**Your instructions:** Output the entries below exactly, from the first line to the line holding "planner - belief", both included.

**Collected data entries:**
***

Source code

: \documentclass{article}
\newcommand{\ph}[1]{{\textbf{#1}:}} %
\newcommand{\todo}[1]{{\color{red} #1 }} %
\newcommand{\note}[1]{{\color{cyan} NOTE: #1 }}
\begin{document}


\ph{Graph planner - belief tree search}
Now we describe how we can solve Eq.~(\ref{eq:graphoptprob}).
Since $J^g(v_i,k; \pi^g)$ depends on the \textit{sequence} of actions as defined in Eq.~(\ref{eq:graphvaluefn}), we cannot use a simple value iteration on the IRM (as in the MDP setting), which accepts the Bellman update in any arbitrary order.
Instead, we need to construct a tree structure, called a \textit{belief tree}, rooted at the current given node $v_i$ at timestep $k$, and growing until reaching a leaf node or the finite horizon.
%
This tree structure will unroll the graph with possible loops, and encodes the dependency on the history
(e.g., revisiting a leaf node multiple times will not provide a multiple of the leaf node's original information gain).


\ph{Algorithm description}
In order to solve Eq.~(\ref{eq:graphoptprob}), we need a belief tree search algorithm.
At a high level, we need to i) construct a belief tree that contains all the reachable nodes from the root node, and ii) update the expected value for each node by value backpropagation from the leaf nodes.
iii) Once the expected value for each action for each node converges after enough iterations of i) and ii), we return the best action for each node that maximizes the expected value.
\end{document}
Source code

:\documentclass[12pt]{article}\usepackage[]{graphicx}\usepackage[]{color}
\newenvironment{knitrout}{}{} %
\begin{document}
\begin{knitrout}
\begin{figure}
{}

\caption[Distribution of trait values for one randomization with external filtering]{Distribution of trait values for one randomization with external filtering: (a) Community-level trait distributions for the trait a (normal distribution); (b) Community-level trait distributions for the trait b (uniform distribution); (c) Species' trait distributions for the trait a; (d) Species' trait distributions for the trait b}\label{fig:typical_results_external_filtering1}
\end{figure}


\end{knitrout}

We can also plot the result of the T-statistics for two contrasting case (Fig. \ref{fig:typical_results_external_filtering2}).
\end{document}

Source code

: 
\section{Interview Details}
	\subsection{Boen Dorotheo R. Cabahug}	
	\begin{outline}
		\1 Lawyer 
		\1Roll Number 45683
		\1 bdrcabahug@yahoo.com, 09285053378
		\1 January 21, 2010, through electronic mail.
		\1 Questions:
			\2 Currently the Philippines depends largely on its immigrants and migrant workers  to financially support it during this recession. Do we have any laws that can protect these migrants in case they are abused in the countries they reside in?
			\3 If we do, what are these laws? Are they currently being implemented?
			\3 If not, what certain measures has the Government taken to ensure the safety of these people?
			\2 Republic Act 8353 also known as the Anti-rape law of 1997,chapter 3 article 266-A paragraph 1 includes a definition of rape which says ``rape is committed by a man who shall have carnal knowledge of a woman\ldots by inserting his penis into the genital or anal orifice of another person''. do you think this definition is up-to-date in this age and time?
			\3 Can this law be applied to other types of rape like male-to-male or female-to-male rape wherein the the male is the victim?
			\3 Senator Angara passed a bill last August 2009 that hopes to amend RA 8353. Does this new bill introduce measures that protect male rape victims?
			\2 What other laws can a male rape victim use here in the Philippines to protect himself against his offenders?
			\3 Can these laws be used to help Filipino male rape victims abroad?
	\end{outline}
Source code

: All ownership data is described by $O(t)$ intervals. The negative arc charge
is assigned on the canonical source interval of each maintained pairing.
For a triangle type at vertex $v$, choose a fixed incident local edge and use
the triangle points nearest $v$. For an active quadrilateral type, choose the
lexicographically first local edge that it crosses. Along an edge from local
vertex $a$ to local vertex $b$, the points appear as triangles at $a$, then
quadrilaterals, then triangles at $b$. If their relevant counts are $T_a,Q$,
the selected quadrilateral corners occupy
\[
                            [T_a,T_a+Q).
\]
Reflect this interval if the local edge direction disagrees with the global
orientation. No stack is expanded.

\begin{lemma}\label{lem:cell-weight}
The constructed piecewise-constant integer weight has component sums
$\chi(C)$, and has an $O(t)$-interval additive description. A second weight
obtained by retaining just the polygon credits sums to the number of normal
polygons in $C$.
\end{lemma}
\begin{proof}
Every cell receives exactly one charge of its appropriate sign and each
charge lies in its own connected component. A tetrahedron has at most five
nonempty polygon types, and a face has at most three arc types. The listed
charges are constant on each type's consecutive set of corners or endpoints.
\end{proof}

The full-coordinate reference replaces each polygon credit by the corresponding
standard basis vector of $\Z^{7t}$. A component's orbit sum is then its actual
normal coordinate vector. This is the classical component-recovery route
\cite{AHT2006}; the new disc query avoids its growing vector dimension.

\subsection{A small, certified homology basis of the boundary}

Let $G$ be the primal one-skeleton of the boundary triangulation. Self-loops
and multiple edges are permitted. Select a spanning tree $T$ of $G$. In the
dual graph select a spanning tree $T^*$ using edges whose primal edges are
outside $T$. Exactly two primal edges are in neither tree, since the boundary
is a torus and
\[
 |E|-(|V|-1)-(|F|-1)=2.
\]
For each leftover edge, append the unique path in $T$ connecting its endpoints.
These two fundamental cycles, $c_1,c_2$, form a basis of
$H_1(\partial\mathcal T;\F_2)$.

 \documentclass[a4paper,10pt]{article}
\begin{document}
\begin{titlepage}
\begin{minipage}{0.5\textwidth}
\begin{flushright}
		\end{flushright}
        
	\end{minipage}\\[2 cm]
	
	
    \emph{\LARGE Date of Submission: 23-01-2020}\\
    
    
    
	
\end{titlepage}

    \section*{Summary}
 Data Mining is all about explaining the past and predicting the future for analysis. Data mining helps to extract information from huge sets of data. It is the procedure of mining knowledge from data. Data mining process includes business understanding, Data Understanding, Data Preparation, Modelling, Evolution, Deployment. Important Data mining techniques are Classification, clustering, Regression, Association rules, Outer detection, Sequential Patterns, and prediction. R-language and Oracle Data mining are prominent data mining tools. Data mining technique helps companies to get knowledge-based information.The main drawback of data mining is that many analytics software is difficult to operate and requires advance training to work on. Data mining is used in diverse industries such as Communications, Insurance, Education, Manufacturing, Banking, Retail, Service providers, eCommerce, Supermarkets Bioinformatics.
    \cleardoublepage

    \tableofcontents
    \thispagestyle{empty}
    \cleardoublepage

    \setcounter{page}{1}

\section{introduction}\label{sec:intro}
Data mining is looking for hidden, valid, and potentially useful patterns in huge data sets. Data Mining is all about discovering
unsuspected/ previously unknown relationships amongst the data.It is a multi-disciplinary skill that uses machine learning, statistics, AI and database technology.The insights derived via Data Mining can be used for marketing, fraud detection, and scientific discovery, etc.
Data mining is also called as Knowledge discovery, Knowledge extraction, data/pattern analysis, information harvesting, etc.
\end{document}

***

**Reply to the task:**
Source code

: \documentclass{article}
\newcommand{\ph}[1]{{\textbf{#1}:}} %
\newcommand{\todo}[1]{{\color{red} #1 }} %
\newcommand{\note}[1]{{\color{cyan} NOTE: #1 }}
\begin{document}


\ph{Graph planner - belief tree search}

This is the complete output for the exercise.